COMPARATIVE EXAMPLE 6

Printing was conducted on one surface (first printing surface) of Ink-Jet Recording Sheet 2. After the printing, the degree of warpage of Ink-Jet Recording Sheet 2 was determined, and printing was then conducted on the second printing surface, which was a back surface of the sheet, as it is. Whether the ink-jet recording sheet rubbed against an ink-jet head at that time or not was confirmed. The results are shown in Table 2.

COMPARATIVE EXAMPLE 7

Since Ink-Jet Recording Sheet 2 was flat (the degree of warpage: within a range of ±1 mm), the sheet was not corrected to first conduct printing on one surface (first printing surface) thereof. The condition after the printing was confirmed, and the degree of warpage of the ink-jet recording sheet was determined. Since the first printing surface became convex, the warpage was corrected by rounding the sheet with the second printing surface turned to the outside. However, fine adjustment could not be made, and so the sheet greatly warped in the reverse direction (the first printing side became concave). In addition, a part of Ink-Jet Recording Sheet 2 bent. Thereafter, printing was conducted as it is. Whether the ink-jet recording sheet rubbed against an ink-jet head at that time or not was confirmed. The results are shown in Table 2.

TABLE 2
Degree of warpage (mm)
BeforeAfterRubbing
correctioncorrectionagainst head
EX. 7+8−1
EX. 8+5−3
EX. 9−9+3
COMP.+7x
EX. 5
COMP.−8x
EX. 6
COMP.−9−20x
EX. 7

Evaluation Method
<Degree of Warpage>

An ink-jet recording sheet was placed on a desk so as to become concave to determine the degrees (unit: mm) of rising at 4 corners of the ink-jet recording sheet. The maximum value was regarded as the degree of warpage. In order to represent the direction of the warpage, “+” or “−” was given in accordance with the following standard.
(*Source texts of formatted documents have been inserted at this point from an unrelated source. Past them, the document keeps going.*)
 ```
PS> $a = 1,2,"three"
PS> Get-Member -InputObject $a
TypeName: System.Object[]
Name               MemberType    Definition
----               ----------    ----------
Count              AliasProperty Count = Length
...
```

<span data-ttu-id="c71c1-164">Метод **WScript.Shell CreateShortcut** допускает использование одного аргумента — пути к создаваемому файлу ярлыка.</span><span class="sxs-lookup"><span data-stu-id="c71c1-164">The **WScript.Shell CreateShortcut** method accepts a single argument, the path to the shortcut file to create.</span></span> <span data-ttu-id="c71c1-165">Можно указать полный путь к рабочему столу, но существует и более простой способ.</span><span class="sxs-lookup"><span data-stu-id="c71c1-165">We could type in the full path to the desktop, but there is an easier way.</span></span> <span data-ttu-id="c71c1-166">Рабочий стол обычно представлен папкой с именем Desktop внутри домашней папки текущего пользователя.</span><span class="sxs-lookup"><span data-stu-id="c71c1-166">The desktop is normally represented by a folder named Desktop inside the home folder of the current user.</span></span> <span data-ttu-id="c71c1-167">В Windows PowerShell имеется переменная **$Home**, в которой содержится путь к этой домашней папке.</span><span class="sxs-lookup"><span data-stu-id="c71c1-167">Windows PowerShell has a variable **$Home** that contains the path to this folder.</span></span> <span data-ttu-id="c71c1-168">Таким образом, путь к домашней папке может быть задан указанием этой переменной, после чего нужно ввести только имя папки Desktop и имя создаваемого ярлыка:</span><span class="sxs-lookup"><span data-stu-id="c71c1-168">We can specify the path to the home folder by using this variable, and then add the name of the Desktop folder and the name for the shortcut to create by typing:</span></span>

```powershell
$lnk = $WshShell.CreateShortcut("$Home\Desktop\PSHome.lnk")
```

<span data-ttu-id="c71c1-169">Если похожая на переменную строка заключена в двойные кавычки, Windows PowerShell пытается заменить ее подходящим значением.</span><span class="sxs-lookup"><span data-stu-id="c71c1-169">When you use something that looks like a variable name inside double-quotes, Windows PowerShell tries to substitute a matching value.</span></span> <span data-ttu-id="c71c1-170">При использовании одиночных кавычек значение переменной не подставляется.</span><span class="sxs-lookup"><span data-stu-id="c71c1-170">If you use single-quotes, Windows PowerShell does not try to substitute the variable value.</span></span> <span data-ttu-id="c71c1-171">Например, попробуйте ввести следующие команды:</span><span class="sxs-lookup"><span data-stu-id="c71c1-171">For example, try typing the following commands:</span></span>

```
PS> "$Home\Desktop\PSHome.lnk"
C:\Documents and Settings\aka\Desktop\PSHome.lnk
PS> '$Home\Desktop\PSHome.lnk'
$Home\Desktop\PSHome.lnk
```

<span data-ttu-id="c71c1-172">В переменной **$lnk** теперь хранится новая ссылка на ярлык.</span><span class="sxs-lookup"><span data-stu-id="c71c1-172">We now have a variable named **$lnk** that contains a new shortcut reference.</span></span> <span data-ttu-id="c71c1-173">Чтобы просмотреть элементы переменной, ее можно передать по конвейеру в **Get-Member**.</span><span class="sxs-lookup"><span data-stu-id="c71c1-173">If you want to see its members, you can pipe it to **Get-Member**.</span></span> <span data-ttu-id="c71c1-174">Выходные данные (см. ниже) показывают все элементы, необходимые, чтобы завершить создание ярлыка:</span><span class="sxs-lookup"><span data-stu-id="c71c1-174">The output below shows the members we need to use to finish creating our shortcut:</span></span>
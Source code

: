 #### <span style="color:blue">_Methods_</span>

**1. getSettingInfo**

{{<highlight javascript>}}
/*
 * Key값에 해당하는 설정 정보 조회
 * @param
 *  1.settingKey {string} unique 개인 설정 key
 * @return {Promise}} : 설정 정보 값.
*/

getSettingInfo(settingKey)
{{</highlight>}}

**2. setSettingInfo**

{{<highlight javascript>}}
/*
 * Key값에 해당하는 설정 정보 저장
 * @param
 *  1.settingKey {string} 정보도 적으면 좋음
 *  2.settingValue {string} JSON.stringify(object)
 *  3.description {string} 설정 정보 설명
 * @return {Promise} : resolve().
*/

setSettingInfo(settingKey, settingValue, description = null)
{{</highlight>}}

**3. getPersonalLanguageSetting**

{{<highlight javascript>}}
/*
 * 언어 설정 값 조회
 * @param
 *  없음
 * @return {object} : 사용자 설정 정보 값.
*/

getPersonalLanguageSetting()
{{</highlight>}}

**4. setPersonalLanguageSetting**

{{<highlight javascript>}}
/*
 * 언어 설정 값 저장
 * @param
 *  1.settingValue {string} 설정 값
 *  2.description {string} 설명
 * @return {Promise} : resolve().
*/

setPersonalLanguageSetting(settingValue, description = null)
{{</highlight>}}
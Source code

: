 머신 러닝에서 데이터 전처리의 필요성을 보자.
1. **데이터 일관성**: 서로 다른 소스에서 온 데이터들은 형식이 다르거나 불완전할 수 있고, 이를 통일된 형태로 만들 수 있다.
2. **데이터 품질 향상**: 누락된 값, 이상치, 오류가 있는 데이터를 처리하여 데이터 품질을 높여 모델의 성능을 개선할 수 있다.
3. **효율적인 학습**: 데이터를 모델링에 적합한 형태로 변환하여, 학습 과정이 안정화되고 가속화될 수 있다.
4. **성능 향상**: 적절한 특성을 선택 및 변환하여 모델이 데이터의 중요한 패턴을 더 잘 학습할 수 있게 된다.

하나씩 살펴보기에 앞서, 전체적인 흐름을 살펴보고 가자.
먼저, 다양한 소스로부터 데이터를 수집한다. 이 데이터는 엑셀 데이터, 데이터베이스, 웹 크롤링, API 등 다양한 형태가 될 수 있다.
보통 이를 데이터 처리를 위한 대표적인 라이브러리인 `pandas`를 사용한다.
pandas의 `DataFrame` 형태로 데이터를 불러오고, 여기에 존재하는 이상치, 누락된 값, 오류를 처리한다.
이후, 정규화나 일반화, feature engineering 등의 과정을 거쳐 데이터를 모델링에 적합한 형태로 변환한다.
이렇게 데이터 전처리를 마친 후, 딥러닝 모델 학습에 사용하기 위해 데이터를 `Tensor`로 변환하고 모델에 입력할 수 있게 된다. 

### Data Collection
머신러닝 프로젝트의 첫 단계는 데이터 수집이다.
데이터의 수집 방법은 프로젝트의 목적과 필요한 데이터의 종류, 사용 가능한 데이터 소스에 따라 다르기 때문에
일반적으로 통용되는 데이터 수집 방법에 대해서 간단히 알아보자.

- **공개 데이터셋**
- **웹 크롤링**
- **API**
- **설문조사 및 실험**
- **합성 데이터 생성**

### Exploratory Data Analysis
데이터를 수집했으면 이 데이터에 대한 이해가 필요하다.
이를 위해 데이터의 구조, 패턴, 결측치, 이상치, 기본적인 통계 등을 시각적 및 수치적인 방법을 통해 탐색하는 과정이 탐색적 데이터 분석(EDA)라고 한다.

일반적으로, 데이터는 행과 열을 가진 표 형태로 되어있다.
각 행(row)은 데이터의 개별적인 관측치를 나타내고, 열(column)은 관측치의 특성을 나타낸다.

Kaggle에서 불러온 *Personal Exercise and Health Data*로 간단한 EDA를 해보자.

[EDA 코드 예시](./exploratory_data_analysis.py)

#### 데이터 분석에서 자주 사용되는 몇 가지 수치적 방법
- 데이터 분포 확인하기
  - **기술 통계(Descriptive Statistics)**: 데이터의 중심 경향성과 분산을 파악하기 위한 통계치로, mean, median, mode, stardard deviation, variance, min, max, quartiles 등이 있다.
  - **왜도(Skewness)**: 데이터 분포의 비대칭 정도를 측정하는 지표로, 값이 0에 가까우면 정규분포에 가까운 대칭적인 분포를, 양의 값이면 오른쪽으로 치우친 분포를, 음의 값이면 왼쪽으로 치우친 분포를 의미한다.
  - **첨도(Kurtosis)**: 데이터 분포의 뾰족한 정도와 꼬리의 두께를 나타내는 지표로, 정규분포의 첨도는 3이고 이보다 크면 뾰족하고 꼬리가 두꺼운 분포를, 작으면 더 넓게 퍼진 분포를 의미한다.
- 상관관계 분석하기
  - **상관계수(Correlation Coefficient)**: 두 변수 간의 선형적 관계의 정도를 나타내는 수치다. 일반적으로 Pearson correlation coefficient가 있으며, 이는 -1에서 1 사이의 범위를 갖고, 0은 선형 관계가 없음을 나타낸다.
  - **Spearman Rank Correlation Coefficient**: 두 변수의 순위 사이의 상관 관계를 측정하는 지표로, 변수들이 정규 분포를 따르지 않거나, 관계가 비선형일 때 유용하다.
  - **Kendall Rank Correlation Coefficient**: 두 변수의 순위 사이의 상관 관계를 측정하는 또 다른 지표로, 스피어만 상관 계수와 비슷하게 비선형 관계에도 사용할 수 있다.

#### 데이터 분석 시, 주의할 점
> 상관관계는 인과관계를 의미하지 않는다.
(Ink-Jet Recording Sheet 1)

    • “+”: Concave when the sheet was placed with the printing surface upward; and
    • “−”: Convex when the sheet was placed with the printing surface upward.
      (Ink-Jet Recording Sheet 2)
    • “+”: Concave when the sheet was placed with the first printing surface upward; and
    • “−”: Convex when the sheet was placed with the first printing surface upward.
      <Rubbing>
    • ∘: No rubbing against the recording head occurred;
    • x: Rubbing against the recording head occurred.

As described above, the warpage of recording sheets can be corrected according to the present invention.

This application claims priorities from Japanese Patent Application Nos. 2004-171238 filed on Jun. 9, 2004, and 2004-171240 filed on Jun. 9, 2004, which are hereby incorporated by reference herein.